** Data under study follows **

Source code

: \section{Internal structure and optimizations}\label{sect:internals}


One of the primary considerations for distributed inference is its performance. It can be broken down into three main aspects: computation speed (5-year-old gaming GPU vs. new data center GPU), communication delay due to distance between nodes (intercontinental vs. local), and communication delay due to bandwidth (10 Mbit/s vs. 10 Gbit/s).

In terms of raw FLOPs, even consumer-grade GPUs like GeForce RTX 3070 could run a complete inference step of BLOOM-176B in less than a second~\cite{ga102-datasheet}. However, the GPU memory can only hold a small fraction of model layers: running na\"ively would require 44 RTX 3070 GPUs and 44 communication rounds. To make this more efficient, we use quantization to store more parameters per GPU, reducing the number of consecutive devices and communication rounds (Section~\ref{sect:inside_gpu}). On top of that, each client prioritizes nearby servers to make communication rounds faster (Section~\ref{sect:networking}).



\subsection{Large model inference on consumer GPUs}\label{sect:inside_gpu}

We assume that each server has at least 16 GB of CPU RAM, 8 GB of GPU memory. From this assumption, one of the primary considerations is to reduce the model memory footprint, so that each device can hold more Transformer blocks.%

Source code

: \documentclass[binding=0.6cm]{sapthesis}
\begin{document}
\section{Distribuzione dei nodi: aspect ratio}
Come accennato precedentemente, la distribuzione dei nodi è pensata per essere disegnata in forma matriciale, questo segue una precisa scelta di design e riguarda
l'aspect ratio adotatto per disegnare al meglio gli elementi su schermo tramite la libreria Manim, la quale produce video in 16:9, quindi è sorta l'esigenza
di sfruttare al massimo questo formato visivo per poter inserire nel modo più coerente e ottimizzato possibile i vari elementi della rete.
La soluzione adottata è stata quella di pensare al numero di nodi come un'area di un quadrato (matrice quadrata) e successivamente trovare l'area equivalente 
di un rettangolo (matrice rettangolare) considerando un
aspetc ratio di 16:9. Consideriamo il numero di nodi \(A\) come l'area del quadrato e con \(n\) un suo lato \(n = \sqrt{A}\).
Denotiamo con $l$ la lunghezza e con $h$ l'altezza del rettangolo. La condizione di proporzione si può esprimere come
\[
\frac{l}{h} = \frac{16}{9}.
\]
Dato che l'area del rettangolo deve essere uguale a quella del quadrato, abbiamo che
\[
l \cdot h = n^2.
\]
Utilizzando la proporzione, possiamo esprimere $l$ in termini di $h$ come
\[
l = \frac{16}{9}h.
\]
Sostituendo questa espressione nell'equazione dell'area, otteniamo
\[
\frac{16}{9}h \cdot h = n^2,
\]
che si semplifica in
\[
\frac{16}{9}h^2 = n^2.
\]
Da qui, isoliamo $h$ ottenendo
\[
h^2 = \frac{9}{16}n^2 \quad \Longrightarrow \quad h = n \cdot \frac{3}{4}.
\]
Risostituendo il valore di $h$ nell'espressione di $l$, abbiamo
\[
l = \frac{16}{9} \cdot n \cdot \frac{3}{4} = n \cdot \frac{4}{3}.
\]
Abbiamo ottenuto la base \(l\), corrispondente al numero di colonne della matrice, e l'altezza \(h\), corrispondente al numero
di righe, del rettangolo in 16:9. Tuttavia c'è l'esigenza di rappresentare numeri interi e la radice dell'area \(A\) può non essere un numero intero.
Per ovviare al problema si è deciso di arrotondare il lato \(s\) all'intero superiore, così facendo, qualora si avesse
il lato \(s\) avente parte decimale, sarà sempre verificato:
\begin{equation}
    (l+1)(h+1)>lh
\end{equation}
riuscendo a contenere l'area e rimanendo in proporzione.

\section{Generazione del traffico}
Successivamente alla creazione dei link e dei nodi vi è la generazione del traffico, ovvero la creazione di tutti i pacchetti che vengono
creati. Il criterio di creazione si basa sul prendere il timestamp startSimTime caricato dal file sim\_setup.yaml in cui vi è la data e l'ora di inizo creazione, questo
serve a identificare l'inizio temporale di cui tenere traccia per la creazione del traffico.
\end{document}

** End of Data under study **

* _What you will do_
Within the listing above, filter for lines holding the string "espressione" and copy each one.

* _Solution to the problem_
Sostituendo questa espressione nell'equazione dell'area, otteniamo
Risostituendo il valore di $h$ nell'espressione di $l$, abbiamo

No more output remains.